### [Problem]
For each line below that contains the word "debut", make a copy.

^^^^^^^^^^^^^^^^

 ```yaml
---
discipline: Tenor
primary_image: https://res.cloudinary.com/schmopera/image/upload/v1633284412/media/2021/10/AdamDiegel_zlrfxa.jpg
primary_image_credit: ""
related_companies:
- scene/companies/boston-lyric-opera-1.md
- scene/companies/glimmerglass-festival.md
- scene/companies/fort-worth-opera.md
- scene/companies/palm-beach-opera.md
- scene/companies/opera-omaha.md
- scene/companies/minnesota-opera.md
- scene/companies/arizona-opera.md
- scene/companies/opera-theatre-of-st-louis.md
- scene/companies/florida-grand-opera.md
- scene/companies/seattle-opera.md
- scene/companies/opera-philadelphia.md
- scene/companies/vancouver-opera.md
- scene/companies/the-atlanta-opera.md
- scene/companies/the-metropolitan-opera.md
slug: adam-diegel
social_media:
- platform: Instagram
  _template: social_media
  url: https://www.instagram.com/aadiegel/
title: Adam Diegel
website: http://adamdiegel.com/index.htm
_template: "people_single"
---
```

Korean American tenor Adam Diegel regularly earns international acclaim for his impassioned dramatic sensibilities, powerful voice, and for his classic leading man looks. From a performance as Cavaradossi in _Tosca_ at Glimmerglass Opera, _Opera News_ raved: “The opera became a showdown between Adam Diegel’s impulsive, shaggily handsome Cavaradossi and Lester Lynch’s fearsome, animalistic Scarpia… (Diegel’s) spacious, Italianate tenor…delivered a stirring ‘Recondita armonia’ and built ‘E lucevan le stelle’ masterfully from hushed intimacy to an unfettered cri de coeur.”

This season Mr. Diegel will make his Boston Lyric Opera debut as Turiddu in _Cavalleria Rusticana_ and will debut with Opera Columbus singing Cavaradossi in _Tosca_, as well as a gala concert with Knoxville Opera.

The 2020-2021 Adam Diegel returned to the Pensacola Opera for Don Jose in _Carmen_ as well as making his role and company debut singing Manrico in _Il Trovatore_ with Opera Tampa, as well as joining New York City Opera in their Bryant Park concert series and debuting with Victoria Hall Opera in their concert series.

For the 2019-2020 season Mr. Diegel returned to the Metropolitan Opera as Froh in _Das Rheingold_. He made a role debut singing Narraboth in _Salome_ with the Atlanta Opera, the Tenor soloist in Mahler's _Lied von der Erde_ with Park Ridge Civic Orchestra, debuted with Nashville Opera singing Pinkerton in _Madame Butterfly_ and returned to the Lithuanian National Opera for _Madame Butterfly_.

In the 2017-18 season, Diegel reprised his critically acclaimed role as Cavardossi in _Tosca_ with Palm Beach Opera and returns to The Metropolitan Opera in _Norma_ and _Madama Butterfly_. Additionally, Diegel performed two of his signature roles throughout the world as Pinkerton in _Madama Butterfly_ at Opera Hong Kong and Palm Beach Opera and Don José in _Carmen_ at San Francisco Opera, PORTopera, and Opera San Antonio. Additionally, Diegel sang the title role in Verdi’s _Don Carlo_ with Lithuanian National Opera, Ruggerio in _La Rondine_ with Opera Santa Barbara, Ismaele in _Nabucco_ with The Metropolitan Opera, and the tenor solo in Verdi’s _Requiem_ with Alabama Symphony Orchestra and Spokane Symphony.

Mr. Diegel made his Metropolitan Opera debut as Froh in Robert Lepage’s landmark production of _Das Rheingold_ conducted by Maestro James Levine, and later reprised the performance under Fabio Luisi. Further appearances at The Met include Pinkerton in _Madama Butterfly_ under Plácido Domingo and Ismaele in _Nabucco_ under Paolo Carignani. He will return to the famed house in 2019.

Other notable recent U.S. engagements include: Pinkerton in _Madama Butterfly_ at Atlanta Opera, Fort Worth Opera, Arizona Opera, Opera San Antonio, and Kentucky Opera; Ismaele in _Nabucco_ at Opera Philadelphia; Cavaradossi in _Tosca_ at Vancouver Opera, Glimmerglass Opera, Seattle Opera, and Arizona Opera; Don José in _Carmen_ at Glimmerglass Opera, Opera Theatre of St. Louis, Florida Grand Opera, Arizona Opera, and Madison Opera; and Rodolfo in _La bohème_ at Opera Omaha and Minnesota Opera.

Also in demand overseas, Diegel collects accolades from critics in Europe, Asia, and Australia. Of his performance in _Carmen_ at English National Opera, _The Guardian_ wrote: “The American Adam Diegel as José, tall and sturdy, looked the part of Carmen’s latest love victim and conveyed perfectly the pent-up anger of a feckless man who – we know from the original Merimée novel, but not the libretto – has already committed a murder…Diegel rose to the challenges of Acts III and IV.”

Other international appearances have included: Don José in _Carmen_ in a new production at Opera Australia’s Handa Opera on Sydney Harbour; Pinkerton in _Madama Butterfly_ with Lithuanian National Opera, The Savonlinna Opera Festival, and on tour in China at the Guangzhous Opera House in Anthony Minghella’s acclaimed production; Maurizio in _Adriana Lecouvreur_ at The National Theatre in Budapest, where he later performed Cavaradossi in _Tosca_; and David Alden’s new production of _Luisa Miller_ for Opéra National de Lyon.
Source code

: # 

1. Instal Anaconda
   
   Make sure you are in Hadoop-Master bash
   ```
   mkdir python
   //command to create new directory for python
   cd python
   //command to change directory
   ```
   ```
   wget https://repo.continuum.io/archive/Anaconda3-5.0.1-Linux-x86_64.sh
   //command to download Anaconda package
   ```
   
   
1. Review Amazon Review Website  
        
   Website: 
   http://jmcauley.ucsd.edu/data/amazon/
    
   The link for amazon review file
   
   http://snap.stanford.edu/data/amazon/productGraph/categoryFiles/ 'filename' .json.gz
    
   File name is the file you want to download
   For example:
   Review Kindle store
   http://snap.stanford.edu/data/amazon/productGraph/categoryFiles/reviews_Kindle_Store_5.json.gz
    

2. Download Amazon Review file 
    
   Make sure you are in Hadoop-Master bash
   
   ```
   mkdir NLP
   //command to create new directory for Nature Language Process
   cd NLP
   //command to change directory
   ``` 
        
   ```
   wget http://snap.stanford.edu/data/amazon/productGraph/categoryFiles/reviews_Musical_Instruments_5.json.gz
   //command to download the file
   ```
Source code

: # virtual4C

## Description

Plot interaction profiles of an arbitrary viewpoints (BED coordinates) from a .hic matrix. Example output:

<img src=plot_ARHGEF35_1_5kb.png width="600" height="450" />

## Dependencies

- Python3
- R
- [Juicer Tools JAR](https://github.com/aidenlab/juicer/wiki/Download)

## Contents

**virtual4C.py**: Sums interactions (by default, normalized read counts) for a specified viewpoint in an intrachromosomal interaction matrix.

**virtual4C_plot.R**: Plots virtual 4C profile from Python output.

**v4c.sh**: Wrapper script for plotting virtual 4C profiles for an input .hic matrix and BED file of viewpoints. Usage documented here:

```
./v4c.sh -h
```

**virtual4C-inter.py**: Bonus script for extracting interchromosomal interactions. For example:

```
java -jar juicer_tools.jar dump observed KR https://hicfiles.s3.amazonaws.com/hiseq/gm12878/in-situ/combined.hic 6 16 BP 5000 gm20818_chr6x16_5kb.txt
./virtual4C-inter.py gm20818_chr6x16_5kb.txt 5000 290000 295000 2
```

^^^^^^^^^^^^^^^^

### [Solution to the problem]
This season Mr. Diegel will make his Boston Lyric Opera debut as Turiddu in _Cavalleria Rusticana_ and will debut with Opera Columbus singing Cavaradossi in _Tosca_, as well as a gala concert with Knoxville Opera.
The 2020-2021 Adam Diegel returned to the Pensacola Opera for Don Jose in _Carmen_ as well as making his role and company debut singing Manrico in _Il Trovatore_ with Opera Tampa, as well as joining New York City Opera in their Bryant Park concert series and debuting with Victoria Hall Opera in their concert series.
For the 2019-2020 season Mr. Diegel returned to the Metropolitan Opera as Froh in _Das Rheingold_. He made a role debut singing Narraboth in _Salome_ with the Atlanta Opera, the Tenor soloist in Mahler's _Lied von der Erde_ with Park Ridge Civic Orchestra, debuted with Nashville Opera singing Pinkerton in _Madame Butterfly_ and returned to the Lithuanian National Opera for _Madame Butterfly_.
Mr. Diegel made his Metropolitan Opera debut as Froh in Robert Lepage’s landmark production of _Das Rheingold_ conducted by Maestro James Levine, and later reprised the performance under Fabio Luisi. Further appearances at The Met include Pinkerton in _Madama Butterfly_ under Plácido Domingo and Ismaele in _Nabucco_ under Paolo Carignani. He will return to the famed house in 2019.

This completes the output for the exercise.